Para evitar el aburguesamiento natural al que tendíamos en el Hostal La Laguna, decidimos proseguir camino y ascender al albergue Potosí, a 3900 m.s.n.m., para hacer una caminata hasta la laguna de Otún en el Parque Nacional de los Nevados. Nuestro plan continuaba con bajar al balneario de aguas termales de San Miguel, en Santa Rosa de Cabal, a unos 1700 m.s.n.m. Hoy pretenderé contar lo que nos aconteció. Vamos a ver:
Sangre hubo, la de K, un perro atacado por un puma según especulaciones de su joven dueño que minutos antes había ordenado a su hermana que me ofreciera un chocolatico calentico mientras yo esperaba a que DR volviera de llenar su depósito de combustible. DR dudaba que lo que le quedaba le diera para semejante ruta alejada de coberturas telefónicas, gasolinéricas y demás ilogísticas, así que se volvió y yo me quedé donde estuviéramos, que no era cuestión de echarle más kilómetros a los cachivaches que nos sirven de montura.
Una vez chocolate en mano, me percaté del rastro de sangre que dejó en su breve recorrido el animal, que pasó despacio y familiarmente entre nosotros, tambaleándose, y se condujo a un arbusto en el jardín y allí se echó. A decir verdad, yo sé de pumas lo que ellos de mi desayuno, pero la realidad es que K tenía el cuello destrozado con cuatro o cinco cortes de los que manaba la sangre a borbotones; otro en el pecho, que dejaba ver una de sus costillas; y otros menores en pata y cara. No tenían dinero para veterinarios ni sabían qué hacer, así que en cuestión de minutos me vi esterilizando al fuego una aguja de coser y bañando hilo de algodón en alcohol. En algún monento, casi 25 puntos de sutura después, DR regresó. Mientras, K, bravo y noble, compañeramente agradecido, se dejaba hacer sin apenas lamento. "Señor TT, es usted un lisensiado", dijo la abuela de los jóvenes, también agradecida. "El tuerto es el rey", me pensé yo entre orgulloso y escéptico. Al acabar le aplicaron café molido en el cuello para detener la hemorragia que volvía a brotar cuando se movía y, así las cosas, nos fuimos.
Y hubo sudor. Primero el de las motos que, por mucha gasolina que les quedara, a esa altitud tampoco encuentran el oxígeno que necesitan y tuvimos que ayudarlas en algún tramo escarpado, aunque fuera bajándonos para acompañarlas a su lado como muleros; y al día siguiente el mio, que amanecimos con mi rueda delantera desinflada de nuevo y no respondió a la espuma antipinchazos de la que nos habíamos pertrechado tras la nefasta experiencia hasta Supía.
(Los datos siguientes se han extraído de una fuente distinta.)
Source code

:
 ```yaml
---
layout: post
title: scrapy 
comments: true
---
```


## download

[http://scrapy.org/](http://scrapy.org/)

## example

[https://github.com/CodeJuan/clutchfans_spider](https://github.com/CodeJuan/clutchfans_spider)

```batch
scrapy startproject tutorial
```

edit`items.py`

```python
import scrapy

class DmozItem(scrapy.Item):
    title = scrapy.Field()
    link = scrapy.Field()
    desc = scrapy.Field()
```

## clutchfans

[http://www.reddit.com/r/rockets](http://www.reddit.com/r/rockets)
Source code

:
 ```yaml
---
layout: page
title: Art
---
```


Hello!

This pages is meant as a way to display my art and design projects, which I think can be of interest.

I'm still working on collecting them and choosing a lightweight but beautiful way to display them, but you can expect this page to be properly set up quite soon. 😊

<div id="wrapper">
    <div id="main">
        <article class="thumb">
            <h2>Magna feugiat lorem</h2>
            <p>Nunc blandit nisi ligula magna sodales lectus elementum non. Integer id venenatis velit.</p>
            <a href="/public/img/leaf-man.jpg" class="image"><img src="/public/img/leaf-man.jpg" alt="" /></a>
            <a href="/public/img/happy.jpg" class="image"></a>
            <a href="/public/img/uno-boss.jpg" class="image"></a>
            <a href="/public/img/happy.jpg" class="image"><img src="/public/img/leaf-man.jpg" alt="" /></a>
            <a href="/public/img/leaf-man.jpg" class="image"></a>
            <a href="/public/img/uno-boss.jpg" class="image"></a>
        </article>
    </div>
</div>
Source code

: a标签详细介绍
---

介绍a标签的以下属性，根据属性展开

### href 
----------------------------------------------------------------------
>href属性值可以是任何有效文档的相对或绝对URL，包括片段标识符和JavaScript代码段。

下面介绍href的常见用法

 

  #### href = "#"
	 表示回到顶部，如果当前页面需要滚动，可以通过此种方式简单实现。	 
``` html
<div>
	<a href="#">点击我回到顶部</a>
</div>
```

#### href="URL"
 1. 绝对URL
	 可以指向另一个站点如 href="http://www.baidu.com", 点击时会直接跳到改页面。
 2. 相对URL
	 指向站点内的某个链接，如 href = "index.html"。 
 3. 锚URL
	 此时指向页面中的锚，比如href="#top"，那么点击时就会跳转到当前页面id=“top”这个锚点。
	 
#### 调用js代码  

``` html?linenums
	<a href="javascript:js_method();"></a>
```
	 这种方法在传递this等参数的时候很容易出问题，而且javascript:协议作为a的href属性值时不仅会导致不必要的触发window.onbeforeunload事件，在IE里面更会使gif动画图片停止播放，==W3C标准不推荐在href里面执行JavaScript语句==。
Si no quería una taza, encima, dos. Pero esta vez a 3900 m.s.n.m., y con el taller más próximo en Santa Rosa de Cabal, a 1715 m.s.n.m. En román paladino: me esperaban 54 km de ruta por una pista forestal de la que no queráis saber más, con unos 2200 metros de desnivel y con la rueda delantera absolutamente desinflada. Esa experiencia de cinco horas, para quien la quiera. Y para qué voy a contar más.
Y al final hubo lágrimas, pero de agua y daban gusto. En chorro, en cascada, en piscina..., hasta del cielo hubo. En defintiva, en el balneario al que tendría que haber llegado de una pieza, pero así fueron las cosas. Cosas más, cosas menos.